Your task: Lines holding the word "unit" in the material below: count them and write the number alone.

Source material:
------------------------------------------------------------------------
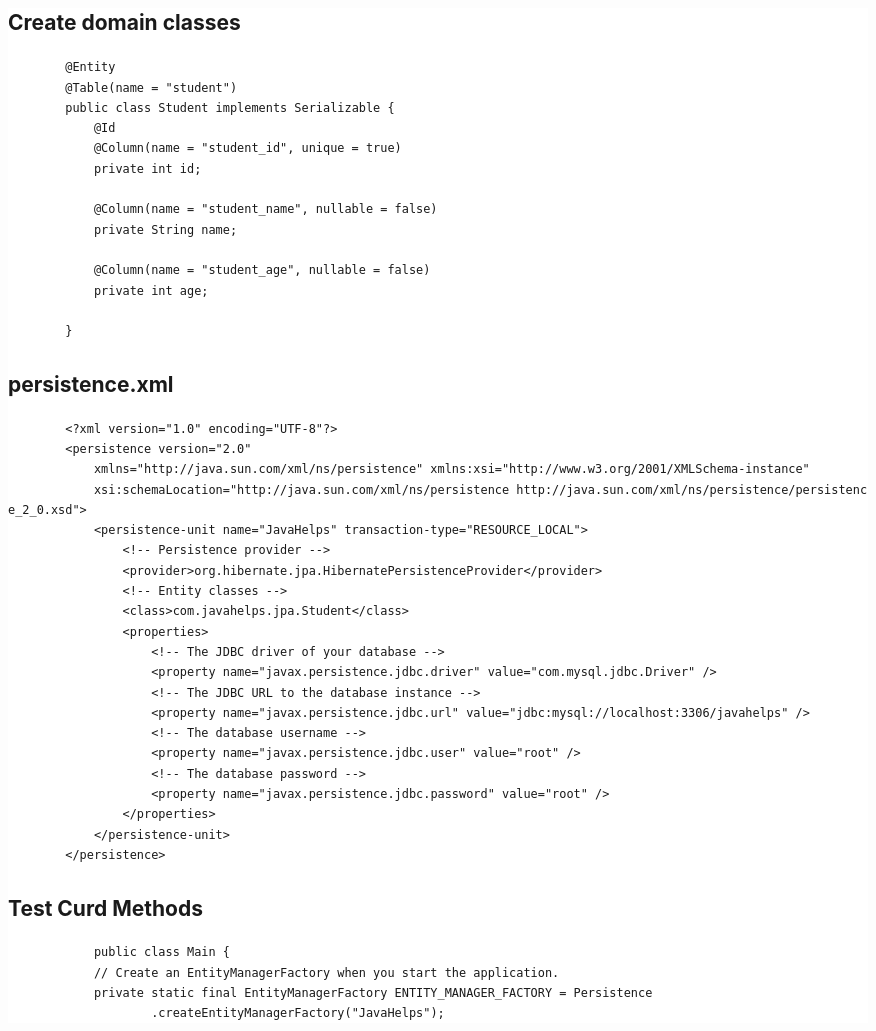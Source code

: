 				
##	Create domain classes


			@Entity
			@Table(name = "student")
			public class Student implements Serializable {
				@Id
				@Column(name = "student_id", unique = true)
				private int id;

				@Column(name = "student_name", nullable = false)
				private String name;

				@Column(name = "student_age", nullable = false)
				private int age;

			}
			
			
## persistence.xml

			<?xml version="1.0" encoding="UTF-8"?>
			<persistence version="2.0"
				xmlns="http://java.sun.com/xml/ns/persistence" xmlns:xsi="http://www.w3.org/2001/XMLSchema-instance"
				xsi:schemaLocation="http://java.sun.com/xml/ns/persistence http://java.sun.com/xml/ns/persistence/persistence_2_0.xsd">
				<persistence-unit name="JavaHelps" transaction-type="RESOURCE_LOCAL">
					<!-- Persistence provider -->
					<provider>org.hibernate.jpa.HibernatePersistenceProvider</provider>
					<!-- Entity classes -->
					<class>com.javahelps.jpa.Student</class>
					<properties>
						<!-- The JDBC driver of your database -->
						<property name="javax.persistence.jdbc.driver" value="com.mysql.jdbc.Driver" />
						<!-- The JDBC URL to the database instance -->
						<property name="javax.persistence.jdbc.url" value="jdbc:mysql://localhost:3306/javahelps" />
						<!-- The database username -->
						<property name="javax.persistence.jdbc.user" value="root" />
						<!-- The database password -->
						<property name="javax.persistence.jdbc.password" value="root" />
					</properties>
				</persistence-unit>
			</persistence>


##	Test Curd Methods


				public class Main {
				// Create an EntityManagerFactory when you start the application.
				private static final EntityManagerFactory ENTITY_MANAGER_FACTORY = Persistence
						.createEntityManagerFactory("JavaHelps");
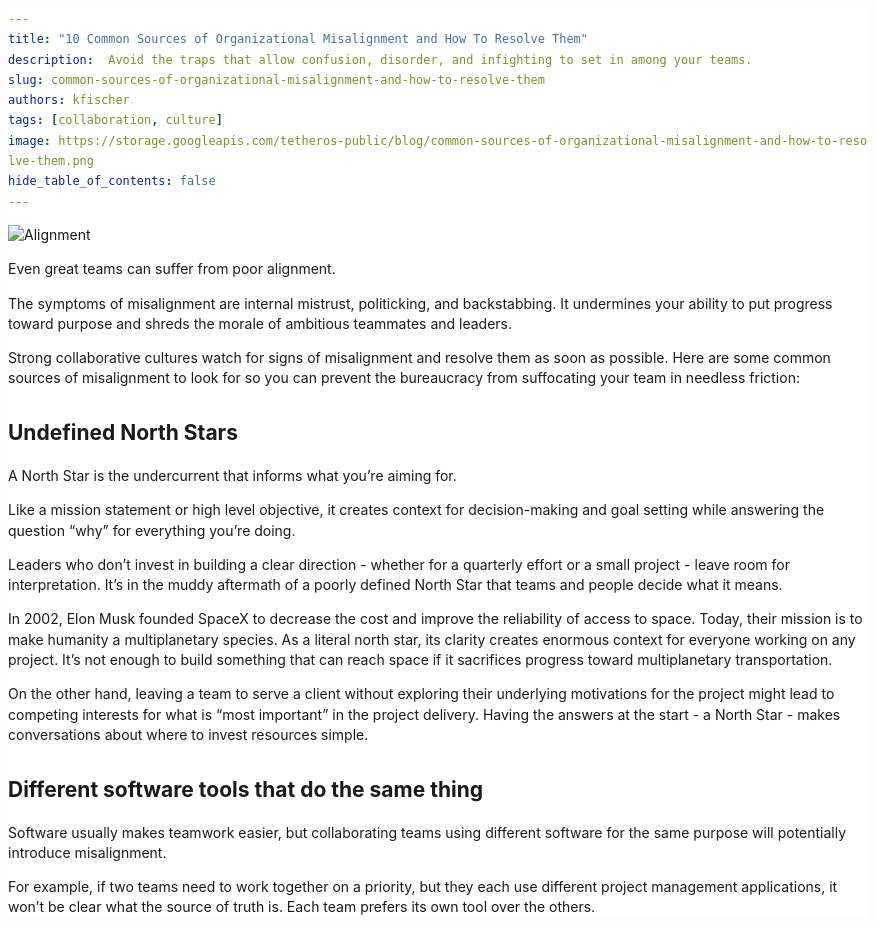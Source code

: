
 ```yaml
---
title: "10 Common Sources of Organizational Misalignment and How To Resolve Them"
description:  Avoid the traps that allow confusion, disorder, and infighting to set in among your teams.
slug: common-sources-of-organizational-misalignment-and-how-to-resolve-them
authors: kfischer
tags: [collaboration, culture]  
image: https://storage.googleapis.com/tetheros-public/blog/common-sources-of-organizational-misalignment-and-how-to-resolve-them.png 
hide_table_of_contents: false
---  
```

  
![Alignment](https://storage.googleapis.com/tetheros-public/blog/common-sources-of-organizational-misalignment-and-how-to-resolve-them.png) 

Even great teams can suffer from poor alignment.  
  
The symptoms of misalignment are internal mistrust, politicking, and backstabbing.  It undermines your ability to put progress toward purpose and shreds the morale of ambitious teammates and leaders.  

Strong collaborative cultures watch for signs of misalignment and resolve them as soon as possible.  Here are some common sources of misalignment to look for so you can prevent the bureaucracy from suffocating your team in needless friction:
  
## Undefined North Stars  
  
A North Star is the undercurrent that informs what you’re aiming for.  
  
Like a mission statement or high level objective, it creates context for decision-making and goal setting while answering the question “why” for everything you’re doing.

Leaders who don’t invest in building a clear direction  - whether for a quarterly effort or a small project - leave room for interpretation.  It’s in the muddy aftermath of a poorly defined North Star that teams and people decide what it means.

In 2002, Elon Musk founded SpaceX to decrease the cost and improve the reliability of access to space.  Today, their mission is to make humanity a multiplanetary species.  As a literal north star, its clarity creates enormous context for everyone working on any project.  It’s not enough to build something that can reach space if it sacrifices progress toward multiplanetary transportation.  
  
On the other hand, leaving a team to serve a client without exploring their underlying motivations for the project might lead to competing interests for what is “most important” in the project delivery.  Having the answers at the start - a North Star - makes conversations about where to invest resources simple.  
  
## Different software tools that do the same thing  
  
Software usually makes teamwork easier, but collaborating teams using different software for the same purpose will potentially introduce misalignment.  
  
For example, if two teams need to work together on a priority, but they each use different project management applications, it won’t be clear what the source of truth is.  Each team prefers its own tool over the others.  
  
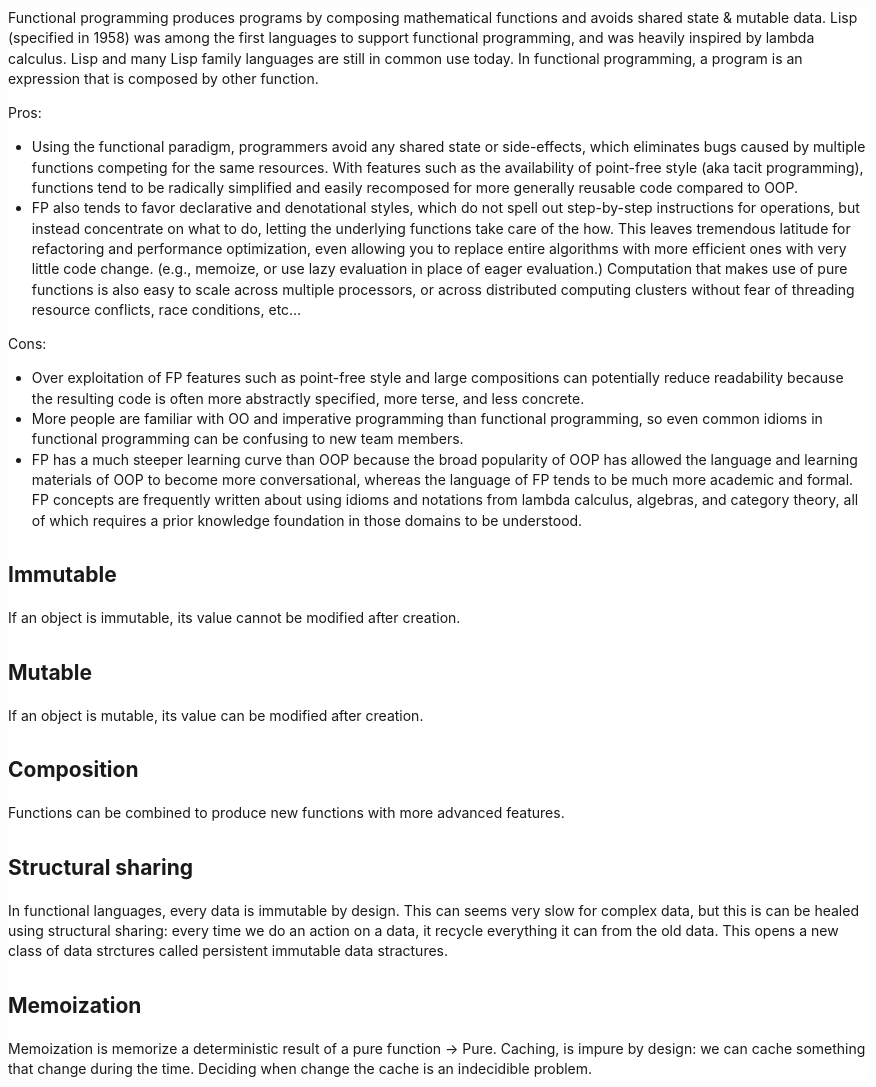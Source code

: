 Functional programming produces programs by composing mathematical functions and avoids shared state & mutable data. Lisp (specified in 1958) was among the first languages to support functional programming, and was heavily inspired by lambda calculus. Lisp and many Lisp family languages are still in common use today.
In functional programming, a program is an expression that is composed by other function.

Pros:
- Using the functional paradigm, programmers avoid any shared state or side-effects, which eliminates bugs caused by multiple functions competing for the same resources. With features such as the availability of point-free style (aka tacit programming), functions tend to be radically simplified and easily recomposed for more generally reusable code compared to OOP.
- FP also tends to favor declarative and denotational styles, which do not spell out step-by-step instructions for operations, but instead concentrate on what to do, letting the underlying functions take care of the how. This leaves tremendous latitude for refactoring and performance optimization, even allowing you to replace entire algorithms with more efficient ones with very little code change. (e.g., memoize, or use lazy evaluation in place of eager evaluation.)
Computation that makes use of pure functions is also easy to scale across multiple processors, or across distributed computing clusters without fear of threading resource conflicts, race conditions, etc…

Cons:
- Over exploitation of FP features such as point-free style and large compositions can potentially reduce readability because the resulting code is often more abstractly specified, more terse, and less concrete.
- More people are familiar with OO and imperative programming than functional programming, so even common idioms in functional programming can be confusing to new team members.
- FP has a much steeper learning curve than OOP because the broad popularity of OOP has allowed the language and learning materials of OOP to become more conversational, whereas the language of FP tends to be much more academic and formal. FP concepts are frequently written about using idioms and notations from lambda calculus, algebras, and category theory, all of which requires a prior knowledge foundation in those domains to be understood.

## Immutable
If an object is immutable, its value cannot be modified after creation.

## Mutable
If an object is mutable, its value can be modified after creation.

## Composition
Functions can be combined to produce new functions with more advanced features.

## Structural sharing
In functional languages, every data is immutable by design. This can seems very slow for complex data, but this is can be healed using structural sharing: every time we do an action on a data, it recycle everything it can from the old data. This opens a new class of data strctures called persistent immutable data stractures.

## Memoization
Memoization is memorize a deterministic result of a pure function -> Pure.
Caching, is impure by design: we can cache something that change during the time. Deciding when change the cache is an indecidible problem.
------------------------------------------------------------------------
Solution below: 2